◆ Instructions for the task: Below are entries; print them exactly from the first line through the one containing "- managed heap table tree view".

------------

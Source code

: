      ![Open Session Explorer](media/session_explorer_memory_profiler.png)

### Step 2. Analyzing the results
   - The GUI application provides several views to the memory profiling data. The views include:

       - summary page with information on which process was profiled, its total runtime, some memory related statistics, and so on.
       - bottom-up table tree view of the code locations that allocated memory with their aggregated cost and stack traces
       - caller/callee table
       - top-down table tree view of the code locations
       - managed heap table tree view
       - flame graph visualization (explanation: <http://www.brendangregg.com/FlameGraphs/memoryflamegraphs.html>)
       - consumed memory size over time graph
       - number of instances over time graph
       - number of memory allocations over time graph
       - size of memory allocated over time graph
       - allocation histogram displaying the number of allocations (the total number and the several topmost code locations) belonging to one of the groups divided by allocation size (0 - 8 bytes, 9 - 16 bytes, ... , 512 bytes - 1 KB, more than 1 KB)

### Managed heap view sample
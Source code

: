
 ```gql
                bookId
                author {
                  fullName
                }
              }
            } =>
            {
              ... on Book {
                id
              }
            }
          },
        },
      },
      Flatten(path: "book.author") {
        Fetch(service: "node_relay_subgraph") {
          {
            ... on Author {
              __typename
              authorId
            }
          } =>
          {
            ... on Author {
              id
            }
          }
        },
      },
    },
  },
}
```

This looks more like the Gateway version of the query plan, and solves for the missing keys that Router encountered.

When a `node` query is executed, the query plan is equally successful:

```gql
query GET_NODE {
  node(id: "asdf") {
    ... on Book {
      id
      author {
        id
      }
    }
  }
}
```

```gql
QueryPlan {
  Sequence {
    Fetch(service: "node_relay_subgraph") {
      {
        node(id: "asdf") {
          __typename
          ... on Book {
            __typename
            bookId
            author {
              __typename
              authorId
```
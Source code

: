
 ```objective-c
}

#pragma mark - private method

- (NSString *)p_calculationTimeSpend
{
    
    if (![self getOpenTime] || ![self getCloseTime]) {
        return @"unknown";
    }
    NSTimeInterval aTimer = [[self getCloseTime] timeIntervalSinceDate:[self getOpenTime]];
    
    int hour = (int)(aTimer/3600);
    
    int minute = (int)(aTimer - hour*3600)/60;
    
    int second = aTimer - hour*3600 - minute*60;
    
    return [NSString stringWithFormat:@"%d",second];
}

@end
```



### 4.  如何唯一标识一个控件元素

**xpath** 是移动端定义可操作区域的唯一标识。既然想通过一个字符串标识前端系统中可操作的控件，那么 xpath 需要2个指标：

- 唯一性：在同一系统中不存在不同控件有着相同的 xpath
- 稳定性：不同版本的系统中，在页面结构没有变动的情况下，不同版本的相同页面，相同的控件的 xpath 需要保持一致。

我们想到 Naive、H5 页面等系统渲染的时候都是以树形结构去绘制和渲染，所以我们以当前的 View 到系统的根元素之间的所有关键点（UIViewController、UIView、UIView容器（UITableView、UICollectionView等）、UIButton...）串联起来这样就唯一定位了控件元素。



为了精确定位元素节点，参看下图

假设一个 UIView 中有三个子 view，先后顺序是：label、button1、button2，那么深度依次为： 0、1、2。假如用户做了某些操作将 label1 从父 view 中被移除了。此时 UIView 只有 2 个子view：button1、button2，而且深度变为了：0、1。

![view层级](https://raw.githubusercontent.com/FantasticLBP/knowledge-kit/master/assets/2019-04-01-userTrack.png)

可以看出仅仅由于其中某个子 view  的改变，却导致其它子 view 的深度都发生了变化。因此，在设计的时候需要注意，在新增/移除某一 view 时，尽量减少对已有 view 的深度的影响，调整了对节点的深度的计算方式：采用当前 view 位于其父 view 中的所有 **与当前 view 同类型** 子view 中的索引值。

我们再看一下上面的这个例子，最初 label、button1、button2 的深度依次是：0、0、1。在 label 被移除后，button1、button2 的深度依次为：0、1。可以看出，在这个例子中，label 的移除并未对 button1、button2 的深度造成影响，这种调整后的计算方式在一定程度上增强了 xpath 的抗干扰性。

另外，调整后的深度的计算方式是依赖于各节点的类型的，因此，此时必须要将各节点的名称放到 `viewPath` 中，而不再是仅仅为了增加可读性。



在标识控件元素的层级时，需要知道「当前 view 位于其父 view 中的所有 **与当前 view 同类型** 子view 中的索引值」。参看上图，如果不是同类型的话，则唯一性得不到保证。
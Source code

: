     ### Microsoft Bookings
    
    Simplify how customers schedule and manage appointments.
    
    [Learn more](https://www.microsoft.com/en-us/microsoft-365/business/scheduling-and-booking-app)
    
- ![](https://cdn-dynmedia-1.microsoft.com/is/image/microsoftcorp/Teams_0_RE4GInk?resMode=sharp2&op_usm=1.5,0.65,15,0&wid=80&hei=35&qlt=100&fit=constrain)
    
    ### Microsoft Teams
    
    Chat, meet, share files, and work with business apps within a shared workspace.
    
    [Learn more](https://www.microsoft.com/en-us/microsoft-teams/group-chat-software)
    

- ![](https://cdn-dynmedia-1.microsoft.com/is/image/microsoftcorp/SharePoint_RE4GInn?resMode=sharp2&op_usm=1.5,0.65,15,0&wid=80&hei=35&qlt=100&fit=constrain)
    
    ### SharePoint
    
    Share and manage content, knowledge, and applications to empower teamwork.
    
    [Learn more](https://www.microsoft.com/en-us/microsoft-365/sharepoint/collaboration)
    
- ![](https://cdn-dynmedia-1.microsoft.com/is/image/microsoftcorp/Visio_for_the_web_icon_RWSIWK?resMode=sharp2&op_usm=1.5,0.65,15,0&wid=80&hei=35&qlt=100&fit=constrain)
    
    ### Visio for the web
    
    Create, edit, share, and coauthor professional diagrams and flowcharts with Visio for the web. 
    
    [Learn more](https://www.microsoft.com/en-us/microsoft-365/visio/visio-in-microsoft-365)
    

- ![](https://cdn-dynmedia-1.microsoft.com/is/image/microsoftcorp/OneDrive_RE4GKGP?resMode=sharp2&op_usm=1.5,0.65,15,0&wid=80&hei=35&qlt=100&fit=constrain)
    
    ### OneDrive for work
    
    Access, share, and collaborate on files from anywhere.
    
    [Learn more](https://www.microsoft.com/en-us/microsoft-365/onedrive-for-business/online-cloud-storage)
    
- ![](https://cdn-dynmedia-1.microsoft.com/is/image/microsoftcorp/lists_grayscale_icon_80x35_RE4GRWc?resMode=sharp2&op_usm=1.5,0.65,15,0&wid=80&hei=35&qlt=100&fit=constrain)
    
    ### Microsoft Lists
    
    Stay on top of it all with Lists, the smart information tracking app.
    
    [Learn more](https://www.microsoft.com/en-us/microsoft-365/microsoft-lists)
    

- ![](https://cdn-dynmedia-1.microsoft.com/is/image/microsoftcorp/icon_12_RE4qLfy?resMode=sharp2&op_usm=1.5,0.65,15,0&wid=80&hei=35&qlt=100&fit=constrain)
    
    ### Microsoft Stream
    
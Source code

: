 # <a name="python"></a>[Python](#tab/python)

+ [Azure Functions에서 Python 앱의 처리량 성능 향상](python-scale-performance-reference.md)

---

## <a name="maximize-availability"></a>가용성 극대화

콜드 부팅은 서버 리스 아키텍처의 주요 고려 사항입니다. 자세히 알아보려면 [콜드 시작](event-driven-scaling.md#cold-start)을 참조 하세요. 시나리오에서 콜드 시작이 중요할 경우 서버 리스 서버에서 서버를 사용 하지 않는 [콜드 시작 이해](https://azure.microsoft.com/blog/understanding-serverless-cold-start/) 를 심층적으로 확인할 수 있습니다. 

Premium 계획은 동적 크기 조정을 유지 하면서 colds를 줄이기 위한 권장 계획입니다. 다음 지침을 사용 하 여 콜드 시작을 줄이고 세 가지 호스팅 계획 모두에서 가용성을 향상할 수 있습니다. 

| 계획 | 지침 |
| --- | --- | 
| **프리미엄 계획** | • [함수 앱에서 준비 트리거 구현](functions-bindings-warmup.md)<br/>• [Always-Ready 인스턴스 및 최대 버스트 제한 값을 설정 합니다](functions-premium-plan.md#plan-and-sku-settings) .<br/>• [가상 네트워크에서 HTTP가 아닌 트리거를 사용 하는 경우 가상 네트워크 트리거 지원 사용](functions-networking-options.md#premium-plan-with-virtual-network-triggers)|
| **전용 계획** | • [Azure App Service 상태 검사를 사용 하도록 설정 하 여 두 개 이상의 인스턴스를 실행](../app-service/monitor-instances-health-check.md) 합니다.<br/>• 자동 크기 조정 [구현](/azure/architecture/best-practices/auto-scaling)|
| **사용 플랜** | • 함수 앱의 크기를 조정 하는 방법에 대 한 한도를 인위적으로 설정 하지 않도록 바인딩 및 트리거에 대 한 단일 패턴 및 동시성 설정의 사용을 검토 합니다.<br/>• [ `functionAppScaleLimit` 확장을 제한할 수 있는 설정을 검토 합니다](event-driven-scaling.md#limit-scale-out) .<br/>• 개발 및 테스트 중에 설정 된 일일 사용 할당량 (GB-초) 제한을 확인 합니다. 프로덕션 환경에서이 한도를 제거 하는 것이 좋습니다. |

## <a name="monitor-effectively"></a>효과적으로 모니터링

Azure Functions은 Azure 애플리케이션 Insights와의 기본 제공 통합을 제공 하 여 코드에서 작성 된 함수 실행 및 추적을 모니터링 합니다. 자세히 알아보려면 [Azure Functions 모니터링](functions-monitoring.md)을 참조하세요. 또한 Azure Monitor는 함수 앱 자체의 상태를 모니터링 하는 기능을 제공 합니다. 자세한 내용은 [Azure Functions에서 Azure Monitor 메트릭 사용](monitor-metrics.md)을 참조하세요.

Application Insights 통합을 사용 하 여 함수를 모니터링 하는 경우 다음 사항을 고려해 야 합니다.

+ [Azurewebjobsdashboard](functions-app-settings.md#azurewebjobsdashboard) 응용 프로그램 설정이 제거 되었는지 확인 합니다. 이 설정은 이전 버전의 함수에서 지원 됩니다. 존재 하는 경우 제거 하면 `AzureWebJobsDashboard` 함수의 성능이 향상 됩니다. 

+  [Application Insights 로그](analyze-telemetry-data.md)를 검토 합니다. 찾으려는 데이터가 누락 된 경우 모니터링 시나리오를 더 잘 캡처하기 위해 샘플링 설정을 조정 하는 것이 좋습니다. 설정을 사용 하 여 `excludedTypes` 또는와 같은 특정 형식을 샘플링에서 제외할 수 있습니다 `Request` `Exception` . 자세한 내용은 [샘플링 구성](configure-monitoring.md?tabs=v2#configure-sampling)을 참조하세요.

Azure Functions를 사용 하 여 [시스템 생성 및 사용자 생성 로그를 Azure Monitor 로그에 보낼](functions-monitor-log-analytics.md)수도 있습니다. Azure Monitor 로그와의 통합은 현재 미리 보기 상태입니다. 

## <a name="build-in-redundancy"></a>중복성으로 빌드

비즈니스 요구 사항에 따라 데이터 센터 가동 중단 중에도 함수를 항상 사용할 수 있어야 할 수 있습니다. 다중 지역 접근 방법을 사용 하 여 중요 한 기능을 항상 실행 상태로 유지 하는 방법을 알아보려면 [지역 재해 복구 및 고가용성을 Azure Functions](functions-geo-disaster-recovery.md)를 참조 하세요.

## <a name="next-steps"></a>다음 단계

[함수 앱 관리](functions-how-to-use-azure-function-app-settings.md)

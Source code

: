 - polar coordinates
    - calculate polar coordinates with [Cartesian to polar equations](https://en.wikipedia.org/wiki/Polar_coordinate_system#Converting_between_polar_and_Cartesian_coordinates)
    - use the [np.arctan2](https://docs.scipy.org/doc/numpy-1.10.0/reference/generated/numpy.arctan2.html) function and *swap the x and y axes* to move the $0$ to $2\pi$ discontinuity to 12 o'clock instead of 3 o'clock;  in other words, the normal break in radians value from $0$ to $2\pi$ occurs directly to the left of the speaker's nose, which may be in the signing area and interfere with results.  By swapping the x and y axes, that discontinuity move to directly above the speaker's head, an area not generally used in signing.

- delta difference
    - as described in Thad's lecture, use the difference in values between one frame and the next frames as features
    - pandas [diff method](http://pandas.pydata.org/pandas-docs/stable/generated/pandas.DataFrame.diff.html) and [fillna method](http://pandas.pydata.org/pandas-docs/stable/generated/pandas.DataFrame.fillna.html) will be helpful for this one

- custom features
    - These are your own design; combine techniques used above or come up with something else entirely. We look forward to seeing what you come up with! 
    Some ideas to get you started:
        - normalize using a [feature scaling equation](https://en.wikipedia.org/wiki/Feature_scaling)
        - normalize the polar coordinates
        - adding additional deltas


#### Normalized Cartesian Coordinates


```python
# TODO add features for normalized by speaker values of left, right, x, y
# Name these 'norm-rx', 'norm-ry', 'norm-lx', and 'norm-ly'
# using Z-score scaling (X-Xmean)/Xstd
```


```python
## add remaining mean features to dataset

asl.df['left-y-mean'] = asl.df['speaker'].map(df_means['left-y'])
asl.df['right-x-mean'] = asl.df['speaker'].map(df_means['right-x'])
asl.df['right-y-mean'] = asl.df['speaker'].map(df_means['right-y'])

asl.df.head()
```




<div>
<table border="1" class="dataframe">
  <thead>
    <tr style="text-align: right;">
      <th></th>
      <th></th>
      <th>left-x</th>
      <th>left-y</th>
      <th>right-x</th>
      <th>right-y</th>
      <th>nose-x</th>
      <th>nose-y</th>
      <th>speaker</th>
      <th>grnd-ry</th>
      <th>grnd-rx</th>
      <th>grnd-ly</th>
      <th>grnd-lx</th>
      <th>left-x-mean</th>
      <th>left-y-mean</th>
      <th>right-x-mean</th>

------------

◆ Expected answer:
Source code

:      ![Open Session Explorer](media/session_explorer_memory_profiler.png)

### Step 2. Analyzing the results
   - The GUI application provides several views to the memory profiling data. The views include:

       - summary page with information on which process was profiled, its total runtime, some memory related statistics, and so on.
       - bottom-up table tree view of the code locations that allocated memory with their aggregated cost and stack traces
       - caller/callee table
       - top-down table tree view of the code locations
       - managed heap table tree view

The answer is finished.